[Opening Available data section]

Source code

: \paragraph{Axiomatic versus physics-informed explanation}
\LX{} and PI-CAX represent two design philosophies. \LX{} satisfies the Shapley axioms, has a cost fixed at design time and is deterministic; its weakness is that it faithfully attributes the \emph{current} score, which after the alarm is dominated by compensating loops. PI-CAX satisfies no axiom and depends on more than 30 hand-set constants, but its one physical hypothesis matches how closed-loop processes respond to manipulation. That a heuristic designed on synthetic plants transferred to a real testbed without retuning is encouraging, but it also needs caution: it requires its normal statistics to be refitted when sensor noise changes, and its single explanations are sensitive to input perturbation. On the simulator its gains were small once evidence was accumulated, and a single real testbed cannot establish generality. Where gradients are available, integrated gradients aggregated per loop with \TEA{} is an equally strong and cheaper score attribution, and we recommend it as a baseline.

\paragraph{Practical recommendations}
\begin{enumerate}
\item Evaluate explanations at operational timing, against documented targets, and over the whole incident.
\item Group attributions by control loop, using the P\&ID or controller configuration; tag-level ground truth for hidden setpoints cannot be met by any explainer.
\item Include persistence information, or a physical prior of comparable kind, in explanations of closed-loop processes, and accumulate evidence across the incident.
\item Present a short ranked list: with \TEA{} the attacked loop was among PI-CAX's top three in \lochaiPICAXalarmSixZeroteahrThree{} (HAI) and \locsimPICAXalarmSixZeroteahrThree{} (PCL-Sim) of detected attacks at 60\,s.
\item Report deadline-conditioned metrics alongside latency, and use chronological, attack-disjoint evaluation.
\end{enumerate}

[Closing Available data section]

**Your instructions**: Each record must be returned exactly as it is written.

**Result for this exercise**:
Source code

: \paragraph{Axiomatic versus physics-informed explanation}
\LX{} and PI-CAX represent two design philosophies. \LX{} satisfies the Shapley axioms, has a cost fixed at design time and is deterministic; its weakness is that it faithfully attributes the \emph{current} score, which after the alarm is dominated by compensating loops. PI-CAX satisfies no axiom and depends on more than 30 hand-set constants, but its one physical hypothesis matches how closed-loop processes respond to manipulation. That a heuristic designed on synthetic plants transferred to a real testbed without retuning is encouraging, but it also needs caution: it requires its normal statistics to be refitted when sensor noise changes, and its single explanations are sensitive to input perturbation. On the simulator its gains were small once evidence was accumulated, and a single real testbed cannot establish generality. Where gradients are available, integrated gradients aggregated per loop with \TEA{} is an equally strong and cheaper score attribution, and we recommend it as a baseline.

\paragraph{Practical recommendations}
\begin{enumerate}
\item Evaluate explanations at operational timing, against documented targets, and over the whole incident.
\item Group attributions by control loop, using the P\&ID or controller configuration; tag-level ground truth for hidden setpoints cannot be met by any explainer.
\item Include persistence information, or a physical prior of comparable kind, in explanations of closed-loop processes, and accumulate evidence across the incident.
\item Present a short ranked list: with \TEA{} the attacked loop was among PI-CAX's top three in \lochaiPICAXalarmSixZeroteahrThree{} (HAI) and \locsimPICAXalarmSixZeroteahrThree{} (PCL-Sim) of detected attacks at 60\,s.
\item Report deadline-conditioned metrics alongside latency, and use chronological, attack-disjoint evaluation.
\end{enumerate}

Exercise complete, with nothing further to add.